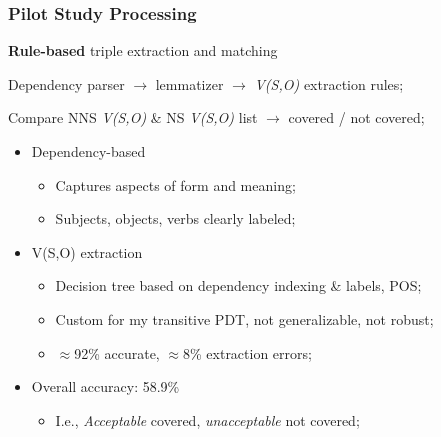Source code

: \documentclass[handout,xcolor={dvipsnames}]{beamer}
\begin{document}
\begin{frame}
\frametitle{Pilot Study Processing}
\textbf{Rule-based} triple extraction and matching

\medskip
\pause
Dependency parser $\rightarrow$ lemmatizer $\rightarrow$ \textit{V(S,O)} extraction rules;

\pause
\medskip
Compare NNS \textit{V(S,O)} \& NS \textit{V(S,O)} list $\rightarrow$ covered / not covered;
\pause

\begin{itemize}
\pause
\item Dependency-based
\begin{itemize}
\pause
\item Captures aspects of form and meaning;
\pause
\item Subjects, objects, verbs clearly labeled;
\end{itemize}
\pause
\item V(S,O) extraction
\begin{itemize}
\pause
\item Decision tree based on dependency indexing \& labels, POS;
\pause
\item Custom for my transitive PDT, not generalizable, not robust;
\pause
\item $\approx$92\% accurate, $\approx$8\% extraction errors;
\end{itemize}
\pause
\item Overall accuracy: 58.9\%
\pause
\begin{itemize}
\pause
\item I.e., \textit{Acceptable} covered, \textit{unacceptable} not covered;
\end{itemize}
\end{itemize}
\end{frame}
\end{document}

--- --- ---

To do>
The expected answer is a copy of every line in the entries that holds the word "textit".

Answer box>
Dependency parser $\rightarrow$ lemmatizer $\rightarrow$ \textit{V(S,O)} extraction rules;
Compare NNS \textit{V(S,O)} \& NS \textit{V(S,O)} list $\rightarrow$ covered / not covered;
\item I.e., \textit{Acceptable} covered, \textit{unacceptable} not covered;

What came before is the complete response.